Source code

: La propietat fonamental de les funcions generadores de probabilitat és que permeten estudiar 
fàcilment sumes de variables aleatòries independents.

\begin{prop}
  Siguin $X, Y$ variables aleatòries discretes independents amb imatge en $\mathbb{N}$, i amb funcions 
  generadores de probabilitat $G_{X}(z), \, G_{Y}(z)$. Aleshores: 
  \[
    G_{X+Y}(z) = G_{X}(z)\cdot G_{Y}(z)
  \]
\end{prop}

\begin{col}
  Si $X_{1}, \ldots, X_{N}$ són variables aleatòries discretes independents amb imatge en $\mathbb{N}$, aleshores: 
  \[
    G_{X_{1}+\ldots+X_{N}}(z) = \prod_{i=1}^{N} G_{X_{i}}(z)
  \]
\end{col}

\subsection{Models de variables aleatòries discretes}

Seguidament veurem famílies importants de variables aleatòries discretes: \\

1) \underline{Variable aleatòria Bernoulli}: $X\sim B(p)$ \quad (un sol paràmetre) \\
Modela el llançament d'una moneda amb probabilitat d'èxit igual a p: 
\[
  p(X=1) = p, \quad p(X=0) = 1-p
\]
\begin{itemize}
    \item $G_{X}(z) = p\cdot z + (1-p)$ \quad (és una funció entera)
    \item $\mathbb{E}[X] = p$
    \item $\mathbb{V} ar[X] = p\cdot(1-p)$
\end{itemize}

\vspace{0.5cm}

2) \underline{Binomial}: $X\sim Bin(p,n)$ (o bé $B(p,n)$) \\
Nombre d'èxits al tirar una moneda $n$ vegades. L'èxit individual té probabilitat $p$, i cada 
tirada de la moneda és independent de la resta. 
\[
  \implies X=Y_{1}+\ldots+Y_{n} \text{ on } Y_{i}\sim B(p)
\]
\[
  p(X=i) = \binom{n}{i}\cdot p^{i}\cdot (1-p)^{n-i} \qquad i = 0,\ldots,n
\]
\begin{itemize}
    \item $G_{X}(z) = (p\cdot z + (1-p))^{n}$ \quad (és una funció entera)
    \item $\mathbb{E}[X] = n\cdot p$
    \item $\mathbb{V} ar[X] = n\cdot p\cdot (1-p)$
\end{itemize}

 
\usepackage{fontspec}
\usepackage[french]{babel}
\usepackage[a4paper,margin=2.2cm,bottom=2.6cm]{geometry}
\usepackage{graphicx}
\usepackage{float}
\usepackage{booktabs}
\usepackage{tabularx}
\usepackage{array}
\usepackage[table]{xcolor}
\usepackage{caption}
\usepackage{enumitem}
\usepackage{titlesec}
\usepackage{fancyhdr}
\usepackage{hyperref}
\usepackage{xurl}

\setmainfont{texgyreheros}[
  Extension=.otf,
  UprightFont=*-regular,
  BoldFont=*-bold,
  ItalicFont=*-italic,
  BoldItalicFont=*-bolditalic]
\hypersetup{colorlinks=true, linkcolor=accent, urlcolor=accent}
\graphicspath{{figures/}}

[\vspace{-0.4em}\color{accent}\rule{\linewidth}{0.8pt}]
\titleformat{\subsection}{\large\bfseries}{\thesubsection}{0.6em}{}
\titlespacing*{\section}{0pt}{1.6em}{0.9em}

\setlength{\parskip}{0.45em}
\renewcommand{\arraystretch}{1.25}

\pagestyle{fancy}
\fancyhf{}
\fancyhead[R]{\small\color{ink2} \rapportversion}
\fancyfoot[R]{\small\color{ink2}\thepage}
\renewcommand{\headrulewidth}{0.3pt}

= = = =

ASSIGNED TASK: Return the whole listing exactly, with every line included.

ANSWER AREA:
Source code

: La propietat fonamental de les funcions generadores de probabilitat és que permeten estudiar 
fàcilment sumes de variables aleatòries independents.

\begin{prop}
  Siguin $X, Y$ variables aleatòries discretes independents amb imatge en $\mathbb{N}$, i amb funcions 
  generadores de probabilitat $G_{X}(z), \, G_{Y}(z)$. Aleshores: 
  \[
    G_{X+Y}(z) = G_{X}(z)\cdot G_{Y}(z)
  \]
\end{prop}

\begin{col}
  Si $X_{1}, \ldots, X_{N}$ són variables aleatòries discretes independents amb imatge en $\mathbb{N}$, aleshores: 
  \[
    G_{X_{1}+\ldots+X_{N}}(z) = \prod_{i=1}^{N} G_{X_{i}}(z)
  \]
\end{col}

\subsection{Models de variables aleatòries discretes}

Seguidament veurem famílies importants de variables aleatòries discretes: \\

1) \underline{Variable aleatòria Bernoulli}: $X\sim B(p)$ \quad (un sol paràmetre) \\
Modela el llançament d'una moneda amb probabilitat d'èxit igual a p: 
\[
  p(X=1) = p, \quad p(X=0) = 1-p
\]
\begin{itemize}
    \item $G_{X}(z) = p\cdot z + (1-p)$ \quad (és una funció entera)
    \item $\mathbb{E}[X] = p$
    \item $\mathbb{V} ar[X] = p\cdot(1-p)$
\end{itemize}

\vspace{0.5cm}

2) \underline{Binomial}: $X\sim Bin(p,n)$ (o bé $B(p,n)$) \\
Nombre d'èxits al tirar una moneda $n$ vegades. L'èxit individual té probabilitat $p$, i cada 
tirada de la moneda és independent de la resta. 
\[
  \implies X=Y_{1}+\ldots+Y_{n} \text{ on } Y_{i}\sim B(p)
\]
\[
  p(X=i) = \binom{n}{i}\cdot p^{i}\cdot (1-p)^{n-i} \qquad i = 0,\ldots,n
\]
\begin{itemize}
    \item $G_{X}(z) = (p\cdot z + (1-p))^{n}$ \quad (és una funció entera)
    \item $\mathbb{E}[X] = n\cdot p$
    \item $\mathbb{V} ar[X] = n\cdot p\cdot (1-p)$
\end{itemize}

 
\usepackage{fontspec}
\usepackage[french]{babel}
\usepackage[a4paper,margin=2.2cm,bottom=2.6cm]{geometry}
\usepackage{graphicx}
\usepackage{float}
\usepackage{booktabs}
\usepackage{tabularx}
\usepackage{array}
\usepackage[table]{xcolor}
\usepackage{caption}
\usepackage{enumitem}
\usepackage{titlesec}
\usepackage{fancyhdr}
\usepackage{hyperref}
\usepackage{xurl}

\setmainfont{texgyreheros}[
  Extension=.otf,
  UprightFont=*-regular,
  BoldFont=*-bold,
  ItalicFont=*-italic,
  BoldItalicFont=*-bolditalic]
\hypersetup{colorlinks=true, linkcolor=accent, urlcolor=accent}
\graphicspath{{figures/}}

[\vspace{-0.4em}\color{accent}\rule{\linewidth}{0.8pt}]
\titleformat{\subsection}{\large\bfseries}{\thesubsection}{0.6em}{}
\titlespacing*{\section}{0pt}{1.6em}{0.9em}

\setlength{\parskip}{0.45em}
\renewcommand{\arraystretch}{1.25}

\pagestyle{fancy}
\fancyhf{}
\fancyhead[R]{\small\color{ink2} \rapportversion}
\fancyfoot[R]{\small\color{ink2}\thepage}
\renewcommand{\headrulewidth}{0.3pt}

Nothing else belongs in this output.